Given records section start

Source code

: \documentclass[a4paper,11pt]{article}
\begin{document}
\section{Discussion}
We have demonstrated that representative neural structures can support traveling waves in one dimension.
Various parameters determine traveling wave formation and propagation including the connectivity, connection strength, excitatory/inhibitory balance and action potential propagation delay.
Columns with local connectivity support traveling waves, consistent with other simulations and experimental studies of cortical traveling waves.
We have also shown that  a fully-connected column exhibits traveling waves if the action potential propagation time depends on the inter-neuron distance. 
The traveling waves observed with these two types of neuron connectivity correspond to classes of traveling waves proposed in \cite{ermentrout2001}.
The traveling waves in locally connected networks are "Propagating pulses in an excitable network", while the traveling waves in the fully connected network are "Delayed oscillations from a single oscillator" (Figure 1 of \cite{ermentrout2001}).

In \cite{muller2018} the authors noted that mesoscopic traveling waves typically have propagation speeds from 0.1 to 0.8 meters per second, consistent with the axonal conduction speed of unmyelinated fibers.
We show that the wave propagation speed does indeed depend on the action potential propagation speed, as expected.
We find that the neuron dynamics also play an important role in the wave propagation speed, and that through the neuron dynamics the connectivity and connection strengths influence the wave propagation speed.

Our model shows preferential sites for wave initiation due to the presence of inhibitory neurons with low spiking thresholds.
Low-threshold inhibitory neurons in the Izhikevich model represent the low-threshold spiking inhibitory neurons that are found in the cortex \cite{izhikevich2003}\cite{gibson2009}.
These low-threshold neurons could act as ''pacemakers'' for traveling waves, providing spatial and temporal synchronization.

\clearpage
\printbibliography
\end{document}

Given records section end
Given records section start

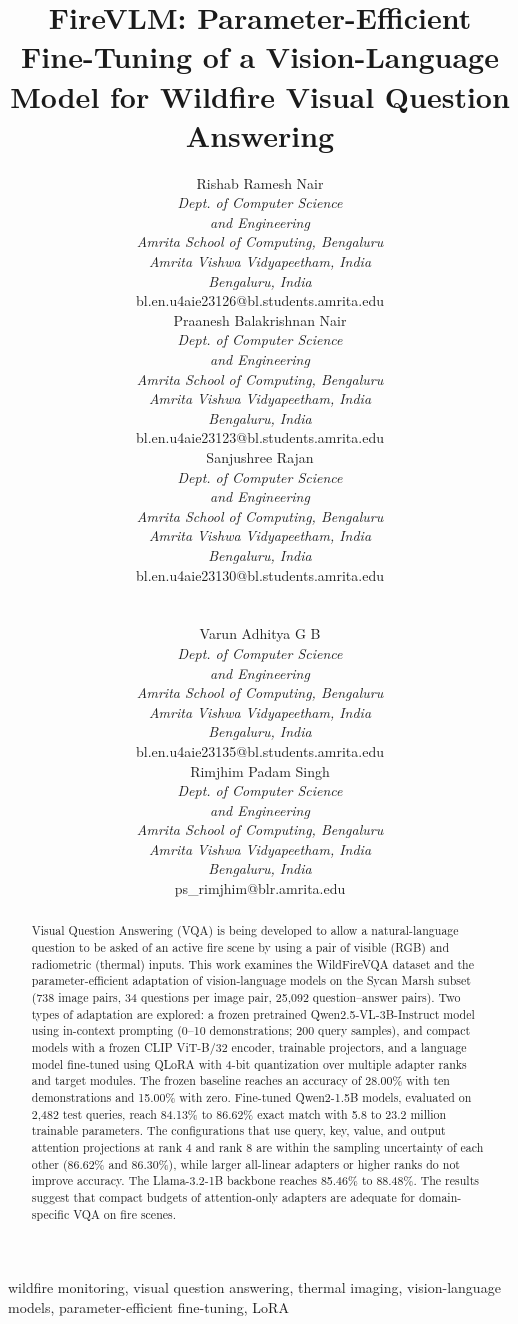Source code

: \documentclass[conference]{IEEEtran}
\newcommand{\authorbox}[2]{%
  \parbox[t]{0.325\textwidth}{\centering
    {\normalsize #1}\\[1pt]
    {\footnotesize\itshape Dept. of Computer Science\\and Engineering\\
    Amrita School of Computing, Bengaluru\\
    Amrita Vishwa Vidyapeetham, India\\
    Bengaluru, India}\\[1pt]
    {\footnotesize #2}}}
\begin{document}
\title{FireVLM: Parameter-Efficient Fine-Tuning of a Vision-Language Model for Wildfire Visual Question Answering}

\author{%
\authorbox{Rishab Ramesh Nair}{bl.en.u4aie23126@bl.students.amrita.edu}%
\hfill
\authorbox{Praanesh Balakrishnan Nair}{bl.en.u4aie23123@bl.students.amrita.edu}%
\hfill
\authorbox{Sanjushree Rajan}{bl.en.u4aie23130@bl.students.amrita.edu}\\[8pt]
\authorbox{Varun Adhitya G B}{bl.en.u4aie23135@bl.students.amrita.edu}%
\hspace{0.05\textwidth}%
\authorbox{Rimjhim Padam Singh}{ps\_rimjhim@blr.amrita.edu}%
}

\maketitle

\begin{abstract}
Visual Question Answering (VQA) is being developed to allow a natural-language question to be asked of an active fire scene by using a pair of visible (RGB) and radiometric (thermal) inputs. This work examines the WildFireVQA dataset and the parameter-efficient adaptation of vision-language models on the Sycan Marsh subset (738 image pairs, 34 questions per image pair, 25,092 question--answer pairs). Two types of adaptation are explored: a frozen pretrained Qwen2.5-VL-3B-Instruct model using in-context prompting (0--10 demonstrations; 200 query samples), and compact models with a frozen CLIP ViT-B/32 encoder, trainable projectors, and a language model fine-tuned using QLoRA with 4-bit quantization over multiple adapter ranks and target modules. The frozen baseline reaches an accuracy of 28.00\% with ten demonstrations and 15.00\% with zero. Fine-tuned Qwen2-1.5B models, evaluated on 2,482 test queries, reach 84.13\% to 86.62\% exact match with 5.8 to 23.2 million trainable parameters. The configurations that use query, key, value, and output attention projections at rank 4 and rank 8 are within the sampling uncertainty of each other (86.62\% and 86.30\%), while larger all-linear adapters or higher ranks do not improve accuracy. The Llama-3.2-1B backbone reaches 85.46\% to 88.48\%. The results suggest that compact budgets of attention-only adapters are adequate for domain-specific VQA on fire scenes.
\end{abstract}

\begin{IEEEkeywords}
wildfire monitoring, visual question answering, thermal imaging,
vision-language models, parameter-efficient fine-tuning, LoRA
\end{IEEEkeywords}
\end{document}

Given records section end

* Exercise details
A line counts if it includes the string "India". State how many such lines the entries have, with no other text.

* Problem solution
2